The Zoo-logos series is a visual account, at the same time a visceral and intellectual account, of the decline of the ideals of the Cuban revolution. The old Havana zoo, its animals and their guardians, temporary visitors, and their interaction, are symbolically imprinted with the conflicts emanated from the crises of the Cuban society as a whole. In this series, the zoo becomes a micro-cosmos with its own and arbitrary cycle of life and death; it is a scenario of rage and compassion, impunity and sacrifice; it is a space of isolation and claustrophobia.
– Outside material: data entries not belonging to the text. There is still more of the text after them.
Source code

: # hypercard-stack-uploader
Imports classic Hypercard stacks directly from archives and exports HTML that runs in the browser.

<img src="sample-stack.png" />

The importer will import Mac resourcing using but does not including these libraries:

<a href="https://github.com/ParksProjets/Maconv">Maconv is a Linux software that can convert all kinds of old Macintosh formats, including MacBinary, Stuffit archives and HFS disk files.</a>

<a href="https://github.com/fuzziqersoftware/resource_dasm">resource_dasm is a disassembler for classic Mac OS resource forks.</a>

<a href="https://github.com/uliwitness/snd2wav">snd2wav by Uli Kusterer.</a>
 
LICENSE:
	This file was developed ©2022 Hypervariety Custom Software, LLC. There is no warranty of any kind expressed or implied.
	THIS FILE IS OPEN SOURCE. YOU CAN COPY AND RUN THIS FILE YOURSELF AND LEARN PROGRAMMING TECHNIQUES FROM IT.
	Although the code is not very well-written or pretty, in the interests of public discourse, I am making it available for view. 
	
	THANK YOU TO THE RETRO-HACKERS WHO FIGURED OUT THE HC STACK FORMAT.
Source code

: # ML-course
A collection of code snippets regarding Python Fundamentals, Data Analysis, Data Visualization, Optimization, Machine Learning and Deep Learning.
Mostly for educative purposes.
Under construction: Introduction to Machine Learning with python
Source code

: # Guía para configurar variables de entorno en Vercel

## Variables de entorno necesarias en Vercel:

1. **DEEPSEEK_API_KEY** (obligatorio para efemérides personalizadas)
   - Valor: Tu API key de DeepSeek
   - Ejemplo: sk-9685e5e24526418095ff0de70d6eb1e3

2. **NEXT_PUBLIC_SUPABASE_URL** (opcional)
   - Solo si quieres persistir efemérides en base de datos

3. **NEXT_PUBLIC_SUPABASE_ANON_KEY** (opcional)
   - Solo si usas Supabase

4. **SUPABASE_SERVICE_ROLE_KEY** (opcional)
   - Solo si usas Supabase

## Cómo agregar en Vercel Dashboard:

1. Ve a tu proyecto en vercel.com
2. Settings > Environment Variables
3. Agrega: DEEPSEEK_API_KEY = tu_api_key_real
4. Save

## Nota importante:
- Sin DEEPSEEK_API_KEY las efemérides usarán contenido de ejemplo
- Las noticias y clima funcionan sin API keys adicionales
Besides being metaphor of a socio-political climate, the images from this series also intend to document the actual and immediate tragedy of the animals living in the zoo. An empty cage refers to an idea of generic and universal confinement as much as to the mere fact that this was a decimated environment (i.e. one of the main attractions of the park, its only elephant, had passed away few months earlier). The camera registered the killing of old and rachitic horses used to feed felines. Paradoxically, the very same and concealed slaughterhouse where the horses were executed at dawn wasn’t far away from a children’s playground. The Cuban zoo visitors were witnesses of a desolated and hopeless habitat in many ways mirroring their own.